Congenitally abnormal fibrinogen Kyoto I with impaired fibrin monomer polymerization contains a normal gamma-chain and a gamma-chain variant (gamma Kyoto I) that has an apparently lower Mr on sodium dodecyl sulfate-polyacrylamide gel electrophoresis in the Laemmli system (Laemmli, U. K. (1970) Nature 227, 680-685) but migrates with apparently normal Mr in the Weber and Osborn system (Weber, K., and Osborn, M. (1969) J. Biol. Chem. 244, 4406-4412). Reverse-phase high performance liquid chromatographic analyses of the cyanogen bromide or lysyl endopeptidase cleavage fragments of the purified gamma-chains of fibrinogen Kyoto I showed the presence of peptides not seen from normal fibrinogen. Amino acid sequence analysis of these peptides indicated that gamma Asn308 of the gamma-chain variant is replaced by lysine. Purified fragment D1 of fibrinogen Kyoto I also contains two types of D1 gamma-remnants: normal and apparently lower Mr types. Abnormal fragment D1 is cleaved faster to fragments D2 and D3 by plasmin in the presence of [ethylenebis(oxyethylenenitrilo)]tetraacetic acid (EGTA) than normal fragment D1, as analyzed by sodium dodecyl sulfate-polyacrylamide gel electrophoresis, followed by immunoblotting using anti-gamma-chain monoclonal antibody. Analysis of peptides released from fragment D1 by plasmin in the presence of EGTA demonstrated the cleavage of the gamma Lys308-Gly309 bond.
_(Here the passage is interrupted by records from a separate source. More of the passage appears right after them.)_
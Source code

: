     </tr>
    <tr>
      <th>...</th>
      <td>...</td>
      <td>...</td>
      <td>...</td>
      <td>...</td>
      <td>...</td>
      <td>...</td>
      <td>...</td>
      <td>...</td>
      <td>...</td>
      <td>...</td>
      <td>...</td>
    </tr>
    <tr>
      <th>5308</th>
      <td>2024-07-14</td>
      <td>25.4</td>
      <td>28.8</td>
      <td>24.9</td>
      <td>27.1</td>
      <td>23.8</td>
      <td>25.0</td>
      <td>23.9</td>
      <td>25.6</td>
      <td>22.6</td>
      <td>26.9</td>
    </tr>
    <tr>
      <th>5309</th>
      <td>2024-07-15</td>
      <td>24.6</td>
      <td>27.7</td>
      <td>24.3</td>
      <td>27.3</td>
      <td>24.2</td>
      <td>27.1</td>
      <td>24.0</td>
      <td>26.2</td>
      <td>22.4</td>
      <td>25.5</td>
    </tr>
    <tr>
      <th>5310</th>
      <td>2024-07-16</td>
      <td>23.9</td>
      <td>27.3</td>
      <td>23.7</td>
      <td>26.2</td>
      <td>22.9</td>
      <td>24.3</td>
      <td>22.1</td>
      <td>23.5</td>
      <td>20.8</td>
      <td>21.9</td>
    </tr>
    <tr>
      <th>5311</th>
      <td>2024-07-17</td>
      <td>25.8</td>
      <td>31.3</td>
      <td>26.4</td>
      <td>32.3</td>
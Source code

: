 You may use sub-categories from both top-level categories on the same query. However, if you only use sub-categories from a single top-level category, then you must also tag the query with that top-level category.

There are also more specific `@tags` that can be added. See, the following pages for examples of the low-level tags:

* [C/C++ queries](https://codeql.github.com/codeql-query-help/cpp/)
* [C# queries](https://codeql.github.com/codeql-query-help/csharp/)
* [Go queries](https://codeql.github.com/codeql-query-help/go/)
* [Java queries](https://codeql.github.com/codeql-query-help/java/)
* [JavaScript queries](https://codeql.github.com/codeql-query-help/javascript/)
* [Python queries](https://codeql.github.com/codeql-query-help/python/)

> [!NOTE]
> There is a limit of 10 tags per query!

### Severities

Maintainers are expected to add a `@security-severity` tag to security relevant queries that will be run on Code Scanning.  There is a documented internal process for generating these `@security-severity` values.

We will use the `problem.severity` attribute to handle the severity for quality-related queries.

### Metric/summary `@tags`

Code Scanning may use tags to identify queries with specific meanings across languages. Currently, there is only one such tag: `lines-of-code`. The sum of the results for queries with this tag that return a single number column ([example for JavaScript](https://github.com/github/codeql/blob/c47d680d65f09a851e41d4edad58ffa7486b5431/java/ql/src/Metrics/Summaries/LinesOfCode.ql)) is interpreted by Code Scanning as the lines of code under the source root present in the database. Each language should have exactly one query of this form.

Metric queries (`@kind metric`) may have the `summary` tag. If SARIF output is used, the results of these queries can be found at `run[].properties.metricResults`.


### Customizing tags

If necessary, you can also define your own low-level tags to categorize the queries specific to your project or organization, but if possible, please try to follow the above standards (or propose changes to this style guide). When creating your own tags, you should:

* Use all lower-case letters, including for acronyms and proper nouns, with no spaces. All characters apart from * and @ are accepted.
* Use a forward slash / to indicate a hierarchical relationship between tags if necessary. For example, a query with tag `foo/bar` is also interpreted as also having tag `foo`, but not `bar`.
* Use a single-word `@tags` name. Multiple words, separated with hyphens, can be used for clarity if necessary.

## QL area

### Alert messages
Fragment D1 of fibrinogen Kyoto I has normal calcium binding properties. The data suggest that a region or conformation containing gamma Asn308 affects the polymerization of fibrin monomers and that the gamma Asn308----Lys replacement causes a conformational change in the gamma-chain which results in the accelerated cleavage of gamma Lys356-Ala357 and gamma Lys302-Phe303 bonds by plasmin and also results in the generation of a new plasmin cleavage site between Lys308 and Gly309 in the presence of EGTA. During these studies, we found that part of the gamma Lys212-Glu213 bond in fragment D1 is cleaved by plasmin in the presence of EGTA.